2018 saw continued litigation in familiar areas, including the characterization of royalty interests and the interpretation of retained acreage clauses. Additionally, developments in the use of surface resources (such as groundwater usage and sand mining) have increasingly become more prominent topics of litigation.

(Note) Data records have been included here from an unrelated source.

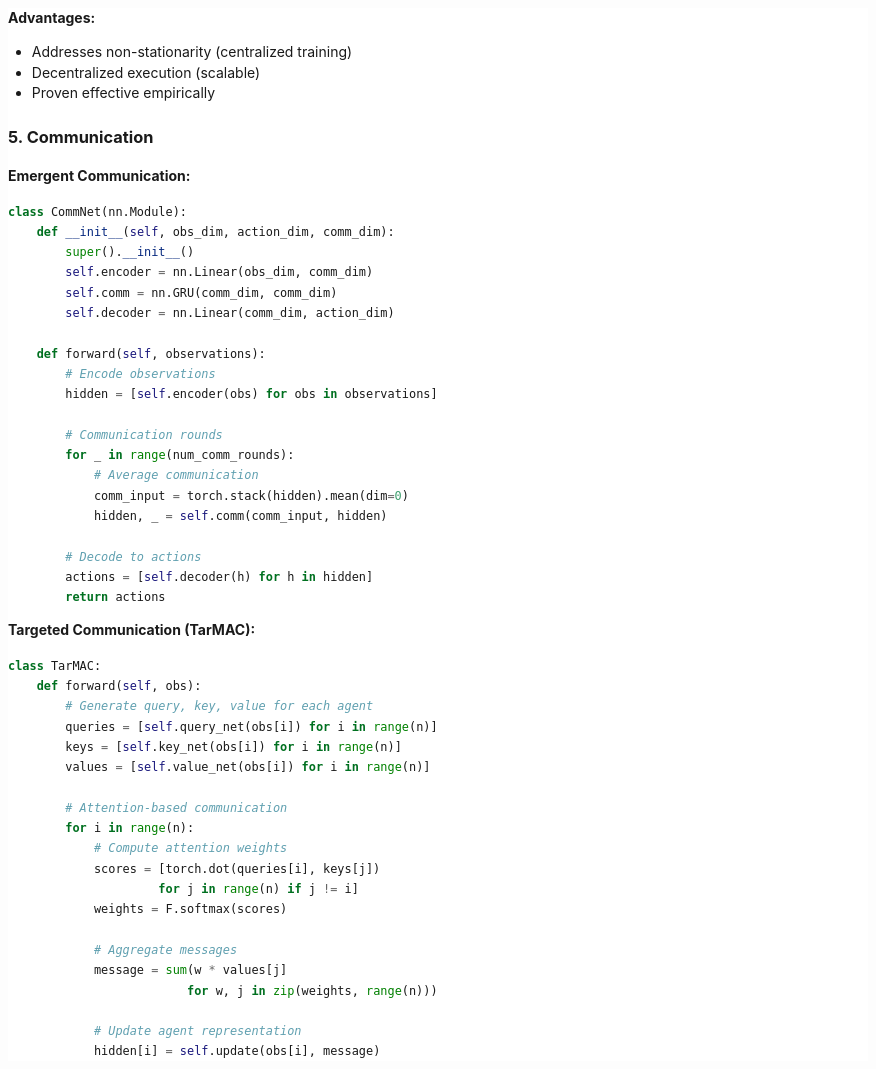 **Advantages:**
- Addresses non-stationarity (centralized training)
- Decentralized execution (scalable)
- Proven effective empirically

### 5. Communication

**Emergent Communication:**
```python
class CommNet(nn.Module):
    def __init__(self, obs_dim, action_dim, comm_dim):
        super().__init__()
        self.encoder = nn.Linear(obs_dim, comm_dim)
        self.comm = nn.GRU(comm_dim, comm_dim)
        self.decoder = nn.Linear(comm_dim, action_dim)
    
    def forward(self, observations):
        # Encode observations
        hidden = [self.encoder(obs) for obs in observations]
        
        # Communication rounds
        for _ in range(num_comm_rounds):
            # Average communication
            comm_input = torch.stack(hidden).mean(dim=0)
            hidden, _ = self.comm(comm_input, hidden)
        
        # Decode to actions
        actions = [self.decoder(h) for h in hidden]
        return actions
```

**Targeted Communication (TarMAC):**
```python
class TarMAC:
    def forward(self, obs):
        # Generate query, key, value for each agent
        queries = [self.query_net(obs[i]) for i in range(n)]
        keys = [self.key_net(obs[i]) for i in range(n)]
        values = [self.value_net(obs[i]) for i in range(n)]
        
        # Attention-based communication
        for i in range(n):
            # Compute attention weights
            scores = [torch.dot(queries[i], keys[j]) 
                     for j in range(n) if j != i]
            weights = F.softmax(scores)
            
            # Aggregate messages
            message = sum(w * values[j] 
                         for w, j in zip(weights, range(n)))
            
            # Update agent representation
            hidden[i] = self.update(obs[i], message)
```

The ongoing “fixed vs. floating” royalty debate continues to be fertile ground for Texas litigators. Recent seminal cases continue to reject mechanical rules of interpretation and reinforce the “four corners” approach, which seeks to harmonize all provisions of an instrument.[1] In Laborde Properties, LP v. U.S. Shale Energy II, LLC[2], the Texas Supreme Court determined that the reservation of a “…1/2 interest in and to the oil royalty, gas royalty…the same being a one-sixteenth interest…” created a floating interest. The majority reasoned that a reservation of 1/2 of the royalty estate equaled reservation of 1/2 of 1/8th , as 1/8th was widely understood to be 100% of the royalty estate at the time (c.1951). Practitioners should expect more of these cases as the fixed 1/2 x 1/8 = 1/16th interpretation is falling out of favor, shifting to a more nuanced approach underpinned by the Estate Misconception Theory.

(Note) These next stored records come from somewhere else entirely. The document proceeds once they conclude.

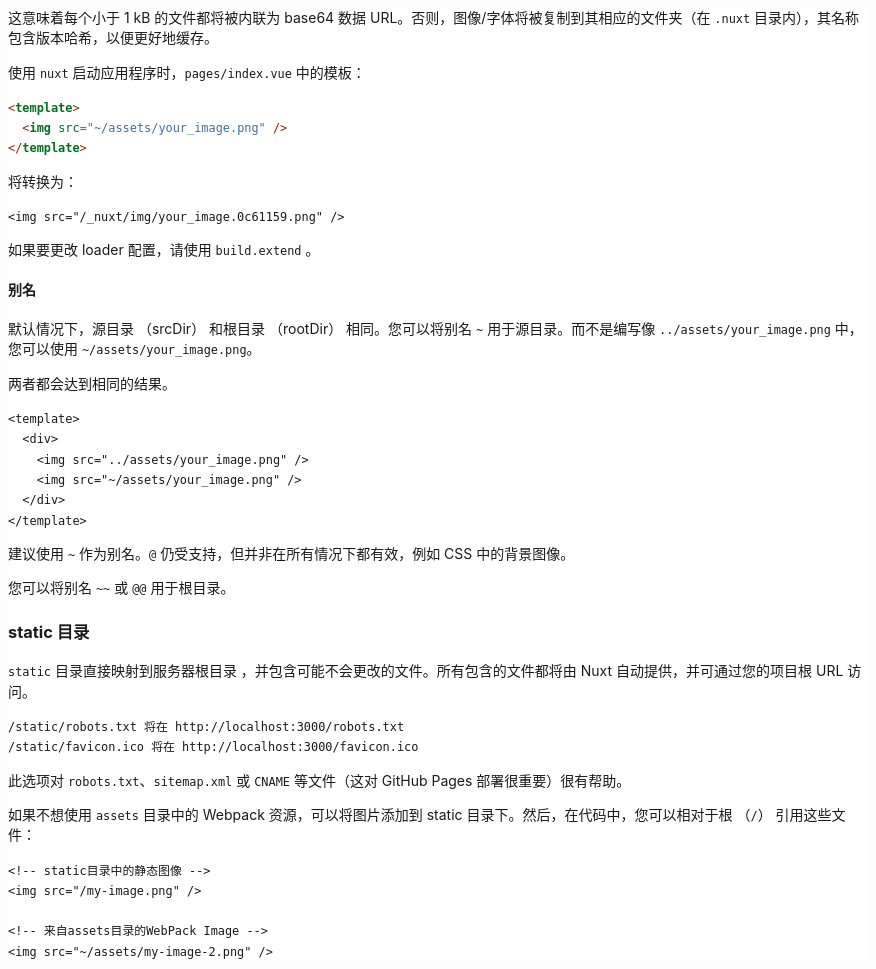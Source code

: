这意味着每个小于 1 kB 的文件都将被内联为 base64 数据 URL。否则，图像/字体将被复制到其相应的文件夹（在 `.nuxt` 目录内），其名称包含版本哈希，以便更好地缓存。

使用 `nuxt` 启动应用程序时，`pages/index.vue` 中的模板：

```html
<template>
  <img src="~/assets/your_image.png" />
</template>
```

将转换为：

```vue
<img src="/_nuxt/img/your_image.0c61159.png" />
```

如果要更改 loader 配置，请使用 `build.extend` 。



#### 别名

默认情况下，源目录 （srcDir） 和根目录 （rootDir） 相同。您可以将别名 `~` 用于源目录。而不是编写像 `../assets/your_image.png` 中，您可以使用 `~/assets/your_image.png`。

两者都会达到相同的结果。

```vue
<template>
  <div>
    <img src="../assets/your_image.png" />
    <img src="~/assets/your_image.png" />
  </div>
</template>
```

建议使用 `~` 作为别名。`@` 仍受支持，但并非在所有情况下都有效，例如 CSS 中的背景图像。

您可以将别名 `~~` 或 `@@` 用于根目录。



### static 目录

`static` 目录直接映射到服务器根目录 ，并包含可能不会更改的文件。所有包含的文件都将由 Nuxt 自动提供，并可通过您的项目根 URL 访问。

```
/static/robots.txt 将在 http://localhost:3000/robots.txt
/static/favicon.ico 将在 http://localhost:3000/favicon.ico
```

此选项对 `robots.txt`、`sitemap.xml` 或 `CNAME` 等文件（这对 GitHub Pages 部署很重要）很有帮助。



如果不想使用 `assets` 目录中的 Webpack 资源，可以将图片添加到 static 目录下。然后，在代码中，您可以相对于根 （`/`） 引用这些文件：

```vue
<!-- static目录中的静态图像 -->
<img src="/my-image.png" />

<!-- 来自assets目录的WebPack Image -->
<img src="~/assets/my-image-2.png" />
```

The dramatic acceleration of leasehold acreage prices has put retained acreage clauses in the crosshairs. In XOG,[3] the Texas Supreme Court determined that the size of the Railroad Commission’s prescribed proration unit in its Special Field Rules determined the amount of acreage retained, regardless of the acreage assigned by the operator to the proration unit. The Court emphasized the plain meaning of the parties’ definition of proration unit, limiting it to “the area within the surface boundaries of the proration unit then established or prescribed by field rules…” XOG’s sister case, Endeavor Energy,[4] similarly turned on the plain meaning of its clause, which provided for retention of acreage “…located within a government proration unit assigned to a well.” The two cases reinforce the Supreme Court’s reliance on the plain meaning of words within their regulatory context, to be reviewed on a case-by-case basis. Ultimately, as a preeminent Austin attorney recently quipped, “You gotta read the lease!”[5]

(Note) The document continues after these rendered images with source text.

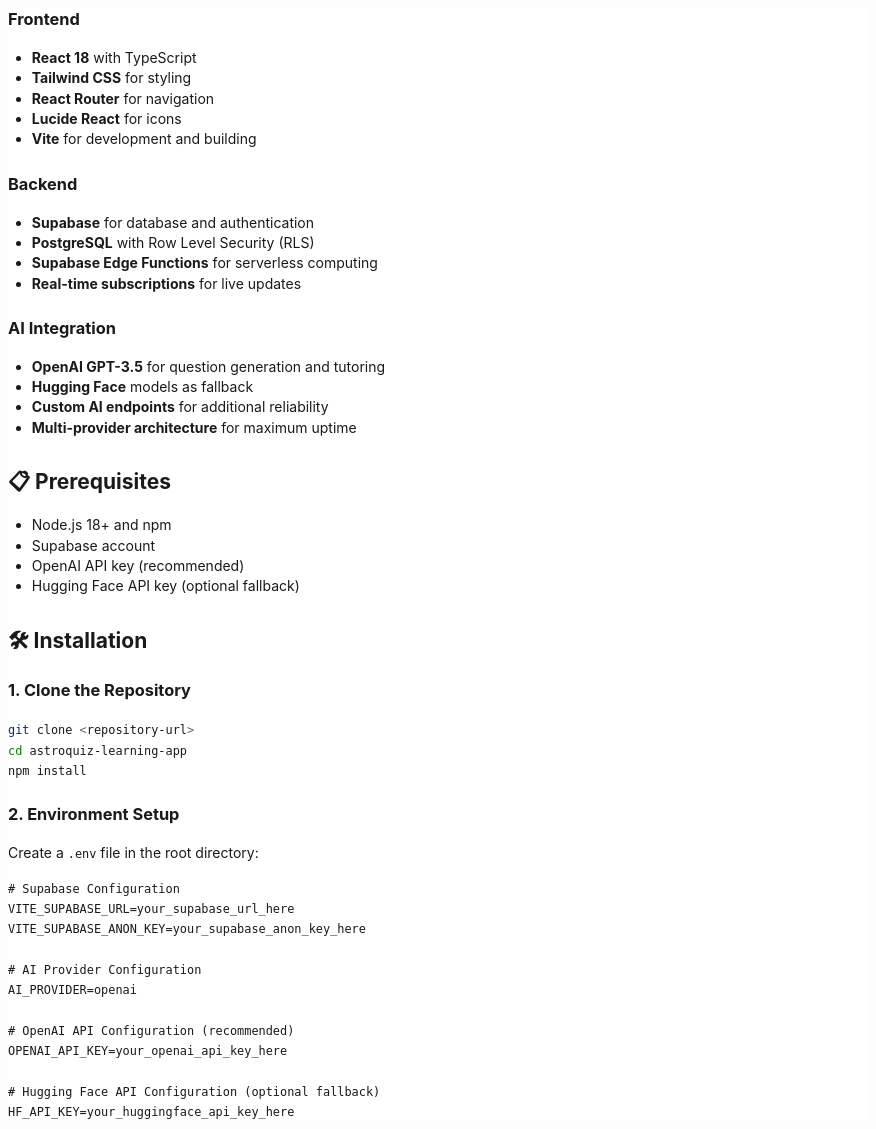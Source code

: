 ### Frontend
- **React 18** with TypeScript
- **Tailwind CSS** for styling
- **React Router** for navigation
- **Lucide React** for icons
- **Vite** for development and building

### Backend
- **Supabase** for database and authentication
- **PostgreSQL** with Row Level Security (RLS)
- **Supabase Edge Functions** for serverless computing
- **Real-time subscriptions** for live updates

### AI Integration
- **OpenAI GPT-3.5** for question generation and tutoring
- **Hugging Face** models as fallback
- **Custom AI endpoints** for additional reliability
- **Multi-provider architecture** for maximum uptime

## 📋 Prerequisites

- Node.js 18+ and npm
- Supabase account
- OpenAI API key (recommended)
- Hugging Face API key (optional fallback)

## 🛠️ Installation

### 1. Clone the Repository
```bash
git clone <repository-url>
cd astroquiz-learning-app
npm install
```

### 2. Environment Setup
Create a `.env` file in the root directory:

```env
# Supabase Configuration
VITE_SUPABASE_URL=your_supabase_url_here
VITE_SUPABASE_ANON_KEY=your_supabase_anon_key_here

# AI Provider Configuration
AI_PROVIDER=openai

# OpenAI API Configuration (recommended)
OPENAI_API_KEY=your_openai_api_key_here

# Hugging Face API Configuration (optional fallback)
HF_API_KEY=your_huggingface_api_key_here
```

The use of surface resources is quickly becoming a hot issue of contention due to their demand in the age of horizontal production. In Texas, groundwater rights are attendant to the surface and, following the English rule, a surface owner may use so much of the water as he can capture, subject to the police power of the State to regulate via local conservation districts. The 2016 decision in Coyote Lake Ranch[6] applied the accommodation doctrine to ground water development and confirmed the severability of water rights. In this context, the El Paso Court of Appeals recently ruled in Harrison[7] that the accommodation doctrine could not be used to force an oil and gas company to purchase groundwater from a lessor for use in operations on the leased premises. The scarcity of groundwater in the Permian should lead to numerous accommodation doctrine cases in the coming years.

Previously worthless, West Texas sand is now a billion-dollar industry. The sand estate may be severed from the surface estate, is subject to previous conveyance and reservation in a chain of title, and is claimed by the State on all mineral classified and Relinquishment Act Lands. Although there were no Texas cases on sand use in 2018, practitioners should anticipate accommodation doctrine cases to become more prevalent as feverish development in the Permian Basin conflicts with expansive sand mining operations. Since there is no Texas governmental agency that currently regulates sand mining activities, a glimpse towards the future might see the Texas Commission on Environmental Quality, or a newly created administrative entity, filling this void.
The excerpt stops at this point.